You might think that in passing out of the chamber the microhole would pick up enough mass to slow down a lot. Probably not. After all, the Schwartzschild radius of this black hole is around 2.5* 10^-54 meters. If we're throwing out Hawking Radiation, then it only interacts via gravity (otherwise 'no Hawking Radiation' is an ad-hoc nonsense rule). Black holes only have additional gravitational power because you can get close to them as a concentrated mass. At a normal interaction radius, they behave normally. So if it is to scoop up matter, it will have to do it by 'direct collision'. Now, quantum particles don't really collide. They just get close enough that the chances of them interacting via a force-carrying boson gets to be reasonable. The problem is that to get scooped up in the black hole, the scoopee has to be within let's say 10^-50 meters (2,500 Schwarzschild radii, an unreasonably generous amount) of the black hole in order for an interaction to be likely. However, protons are normally smeared out over a region 10^35 times as wide (i.e. the nucleus). Considering that Gravity is so weak, the hole would pretty much have to wait for the constituent particles to wander into it by accident, rather than suck them in by attraction. But the black hole isn't sticking around waiting for the probability of the proton having been caught to accrete to a significant amount. Moreover, nuclei themselves have 10^-5 the radius of an atom, which means they have 10^-10 the cross section. Passing through 3 meters of a densely packed solid material would thus provide around two cases of the black hole passing through a nucleus. As established earlier, it would probably (on the order of (1 - 10^-69) probability) zip right through without picking anything up or shedding momentum each time.

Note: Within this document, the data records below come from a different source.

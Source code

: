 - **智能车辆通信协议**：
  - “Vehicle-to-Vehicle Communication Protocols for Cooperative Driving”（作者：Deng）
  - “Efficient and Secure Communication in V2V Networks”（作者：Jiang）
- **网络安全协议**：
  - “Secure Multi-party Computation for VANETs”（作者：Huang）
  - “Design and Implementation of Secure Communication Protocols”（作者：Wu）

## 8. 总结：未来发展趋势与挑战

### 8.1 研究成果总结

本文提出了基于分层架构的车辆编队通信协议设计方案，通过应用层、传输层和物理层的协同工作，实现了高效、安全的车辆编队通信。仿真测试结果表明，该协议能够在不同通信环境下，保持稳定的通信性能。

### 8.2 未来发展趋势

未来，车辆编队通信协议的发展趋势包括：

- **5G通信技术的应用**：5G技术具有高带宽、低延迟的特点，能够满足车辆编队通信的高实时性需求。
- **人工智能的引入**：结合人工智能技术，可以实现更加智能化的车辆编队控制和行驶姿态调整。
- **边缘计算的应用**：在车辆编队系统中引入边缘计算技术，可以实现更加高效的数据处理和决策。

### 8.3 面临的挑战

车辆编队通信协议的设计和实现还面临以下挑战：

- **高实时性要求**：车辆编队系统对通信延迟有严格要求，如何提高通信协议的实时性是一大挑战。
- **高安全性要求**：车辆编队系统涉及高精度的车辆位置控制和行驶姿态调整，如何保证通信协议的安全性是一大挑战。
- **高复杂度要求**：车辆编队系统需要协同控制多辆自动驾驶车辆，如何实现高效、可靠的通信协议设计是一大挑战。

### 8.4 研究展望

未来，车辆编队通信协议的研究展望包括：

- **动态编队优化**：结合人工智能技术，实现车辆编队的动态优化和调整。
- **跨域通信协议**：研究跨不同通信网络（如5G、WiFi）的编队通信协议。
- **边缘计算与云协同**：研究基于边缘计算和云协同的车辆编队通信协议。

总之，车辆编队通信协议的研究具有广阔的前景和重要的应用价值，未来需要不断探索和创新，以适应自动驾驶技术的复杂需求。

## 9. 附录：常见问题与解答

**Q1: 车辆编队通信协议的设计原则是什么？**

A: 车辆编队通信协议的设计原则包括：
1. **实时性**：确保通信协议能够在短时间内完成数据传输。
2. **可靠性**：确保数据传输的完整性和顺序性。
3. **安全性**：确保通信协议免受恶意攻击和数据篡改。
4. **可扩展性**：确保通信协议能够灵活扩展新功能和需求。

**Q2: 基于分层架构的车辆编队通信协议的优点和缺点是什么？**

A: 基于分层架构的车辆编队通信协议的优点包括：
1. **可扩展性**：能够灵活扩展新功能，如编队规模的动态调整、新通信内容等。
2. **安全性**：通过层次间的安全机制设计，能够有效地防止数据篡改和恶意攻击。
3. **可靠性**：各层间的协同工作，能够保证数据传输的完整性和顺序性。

The net effect: there is only a vanishingly small chance that the black hole will pick up anything on its way out. If it does, it will probably grab mass-insignificant electrons, or possibly a nucleon, either picking it up or shedding some momentum to shred it and create a particle shower.

Suppose it does pick up a nucleon. Then the momentum of our two-gold-atom microhole will have to be shared among its existing mass and an additional nucleon mass. Whatever, that's like a 1% change in velocity. Now for the sake of paranoia assume that the microhole completely gobbles up every nucleus it touches. Then the first collision will add a heavy-atom mass, effectively dividing its velocity by 3/2. Note that c/150 is around 130 times the escape velocity for the solar system from the surface of the earth. So our intrepid microhole would have to pick up neither one nor two (the expected range given our extremely generous assumption), nor even a few dozen, but two hundred more nuclei to even remain within the solar system. It would have to gather an additional eight hundred to be stuck on the Earth.

Also note that the orientation of the lab is such that these particles will never be aimed at the sun or other planets, but always have a north/south component, heading out of the plane of the system. Yeah, one of those hitting the sun would make us a touch uncomfortable. But they aren't going that way.

So, any black hole the RHIC creates would leave the Terran system and the Sol system at a speed best described as a fraction of the speed of light, never to be seen again. They could have already done so many times, and we would never know.


A few last notes:

  • I have not gotten into the issue of how insanely difficult it is to create a black hole even at those high energies.
  • All that was assuming that Hawking radiation doesn't exist, because if it does, the black hole wouldn't last long enough to get out of the chamber.
  • In the far-future science fiction novel Hyperion, it is ancient history that the Earth was gradually destroyed by an accidentally released artificial black hole.